This locomotive was built by W G Bagnall in 1929 and delivered new to the Salt End Works of the Distillers Company at Kingston upon Hull.
It was a fireless locomotive which means that it had a steam accumulator rather than a boiler and was charged up with steam from a stationary boiler. It also meant that there was no chance of it starting a fire.
The Salt End site was opened in May 1914 when the North Eastern Railway Company built jetties connected to its railway system one mile away at King George Dock. Herbert Green & Co built a plant at Salt End, near Hull, to produce alcohol from fermentation of molasses with subsequent distillation. In 1925 the plant was acquired by the Distillers Company Limited which had been formed in 1877 by a combination of six Scotch whisky distilleries. The distillery at Salt End was bought by BP in 1967
At some stage the locomotive moved from the distillery at Salt End to the at Procter & Gamble the soap manufacturer at West Thurrock on the River Thames in Essex.
In late 1979 the locomotive moved to the North Norfolk Railway and was put on display at Sheringham station for a number of years.

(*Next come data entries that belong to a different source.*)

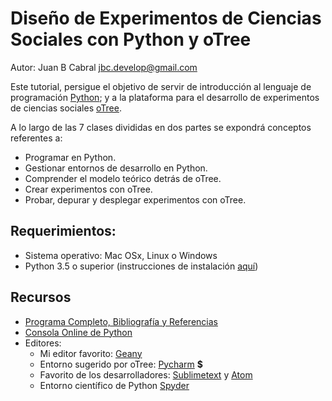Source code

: # Diseño de Experimentos de Ciencias Sociales con Python y oTree

Autor: Juan B Cabral jbc.develop@gmail.com

Este tutorial, persigue el objetivo de servir de introducción al lenguaje
de programación [Python](http://python.org); y a la plataforma para el
desarrollo de experimentos de ciencias sociales [oTree](http://www.otree.org/).

A lo largo de las 7 clases divididas en dos partes se expondrá conceptos
referentes a:

- Programar en Python.
- Gestionar entornos de desarrollo en Python.
- Comprender el modelo teórico detrás de oTree.
- Crear experimentos con oTree.
- Probar, depurar y desplegar experimentos con oTree.

## Requerimientos:

- Sistema operativo: Mac OSx, Linux o Windows
- Python 3.5 o superior (instrucciones de instalación [aquí](http://otree.readthedocs.io/en/latest/install.html#step-1-install-python))

## Recursos

- [Programa Completo, Bibliografía y Referencias](program.md)
- [Consola Online de Python](https://www.pythonanywhere.com/)
- Editores:
  - Mi editor favorito: [Geany](https://www.geany.org/)
  - Entorno sugerido por oTree: [Pycharm](https://www.jetbrains.com/pycharm/download/#section=linux) **$**
  - Favorito de los desarrolladores: [Sublimetext](https://www.sublimetext.com/) y [Atom](https://atom.io/)
  - Entorno científico de Python [Spyder](https://pythonhosted.org/spyder/)
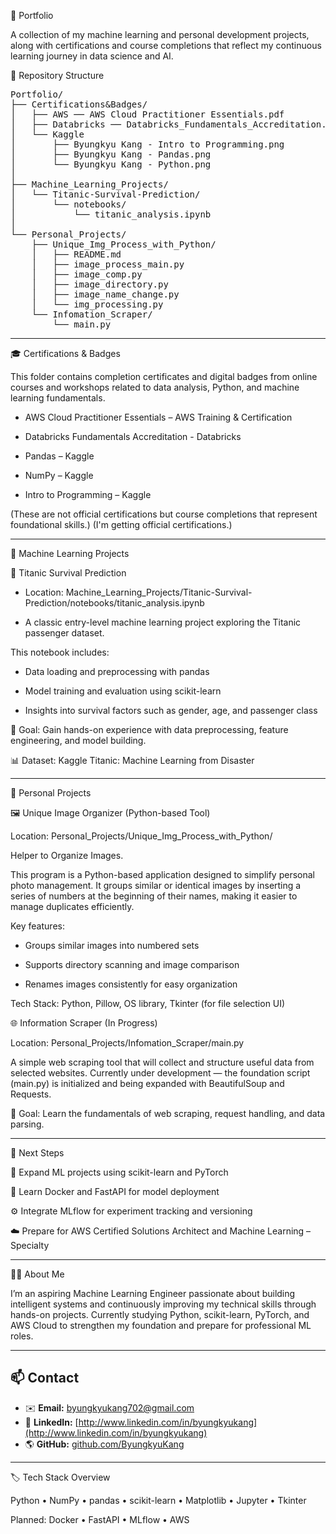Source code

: 🧠 Portfolio

A collection of my machine learning and personal development projects, along with certifications and course completions that reflect my continuous learning journey in data science and AI.

📁 Repository Structure
<pre>Portfolio/
├── Certifications&Badges/
│   ├── AWS ── AWS Cloud Practitioner Essentials.pdf
│   ├── Databricks ── Databricks_Fundamentals_Accreditation.pdf
│   └── Kaggle 
│       ├── Byungkyu Kang - Intro to Programming.png
│       ├── Byungkyu Kang - Pandas.png
│       └── Byungkyu Kang - Python.png
│
├── Machine_Learning_Projects/
│   └── Titanic-Survival-Prediction/
│       └── notebooks/
│           └── titanic_analysis.ipynb
│
└── Personal_Projects/
    ├── Unique_Img_Process_with_Python/
    │   ├── README.md
    │   ├── image_process_main.py
    │   ├── image_comp.py
    │   ├── image_directory.py
    │   ├── image_name_change.py
    │   └── img_processing.py
    └── Infomation_Scraper/
        └── main.py</pre>

---

🎓 Certifications & Badges

This folder contains completion certificates and digital badges from online courses and workshops related to data analysis, Python, and machine learning fundamentals.

- AWS Cloud Practitioner Essentials – AWS Training & Certification
    
- Databricks Fundamentals Accreditation - Databricks
    
- Pandas – Kaggle
    
- NumPy – Kaggle
    
- Intro to Programming – Kaggle
    
(These are not official certifications but course completions that represent foundational skills.)
(I'm getting official certifications.)

---

🤖 Machine Learning Projects


🧩 Titanic Survival Prediction

- Location: Machine_Learning_Projects/Titanic-Survival-Prediction/notebooks/titanic_analysis.ipynb

- A classic entry-level machine learning project exploring the Titanic passenger dataset.
  

This notebook includes:

- Data loading and preprocessing with pandas

- Model training and evaluation using scikit-learn

- Insights into survival factors such as gender, age, and passenger class


🧠 Goal: Gain hands-on experience with data preprocessing, feature engineering, and model building.

📊 Dataset: Kaggle Titanic: Machine Learning from Disaster

---

🧰 Personal Projects

🖼️ Unique Image Organizer (Python-based Tool)

Location: Personal_Projects/Unique_Img_Process_with_Python/

Helper to Organize Images.

This program is a Python-based application designed to simplify personal photo management.
It groups similar or identical images by inserting a series of numbers at the beginning of their names, making it easier to manage duplicates efficiently.

Key features:

- Groups similar images into numbered sets

- Supports directory scanning and image comparison

- Renames images consistently for easy organization

Tech Stack: Python, Pillow, OS library, Tkinter (for file selection UI)


🌐 Information Scraper (In Progress)

Location: Personal_Projects/Infomation_Scraper/main.py

A simple web scraping tool that will collect and structure useful data from selected websites.
Currently under development — the foundation script (main.py) is initialized and being expanded with BeautifulSoup and Requests.

🧠 Goal: Learn the fundamentals of web scraping, request handling, and data parsing.

---

🚀 Next Steps

🧩 Expand ML projects using scikit-learn and PyTorch

🐳 Learn Docker and FastAPI for model deployment

⚙️ Integrate MLflow for experiment tracking and versioning

☁️ Prepare for AWS Certified Solutions Architect and Machine Learning – Specialty

---

🧑‍💻 About Me

I’m an aspiring Machine Learning Engineer passionate about building intelligent systems and continuously improving my technical skills through hands-on projects.
Currently studying Python, scikit-learn, PyTorch, and AWS Cloud to strengthen my foundation and prepare for professional ML roles.

---

## 📫 Contact

- ✉️ **Email:** [byungkyukang702@gmail.com](mailto:byungkyukang702@gmail.com)
- 💼 **LinkedIn:** [http://www.linkedin.com/in/byungkyukang](http://www.linkedin.com/in/byungkyukang)
- 🌎 **GitHub:** [github.com/ByungkyuKang](https://github.com/ByungkyuKang)

---

🏷️ Tech Stack Overview

Python • NumPy • pandas • scikit-learn • Matplotlib • Jupyter • Tkinter

Planned: Docker • FastAPI • MLflow • AWS
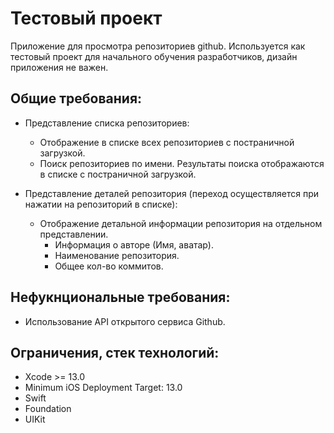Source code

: # Тестовый проект

Приложение для просмотра репозиториев github. 
Используется как тестовый проект для начального обучения разработчиков, дизайн приложения не важен.

## Общие требования:

* Представление списка репозиториев:
  * Отображение в списке всех репозиториев с постраничной загрузкой.
  * Поиск репозиториев по имени. Результаты поиска отображаются в списке с постраничной загрузкой.

* Представление деталей репозитория (переход осуществляется при нажатии на репозиторий в списке):
  * Отображение детальной информации репозитория на отдельном представлении. 
    * Информация о авторе (Имя, аватар).
    * Наименование репозитория.
    * Общее кол-во коммитов.

## Нефукнциональные требования:

* Использование API открытого сервиса Github.

## Ограничения, стек технологий:

* Xcode >= 13.0
* Minimum iOS Deployment Target: 13.0
* Swift 
* Foundation
* UIKit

Around 2004 it moved to a private site at Holt Farm, Broughton Astley, Leicestershire
In September 2008, it moved four miles to Blaby, Leicestershire. Here it was placed on a plinth in a field alongside the Leicester-Birmingham railway line. It was used in a semi-derelict and unmaintained manner, to publicise a campaign to re-open Blaby railway station.
The locomotive is now stored at the Wakes Showground near Blaby, Leicestershire.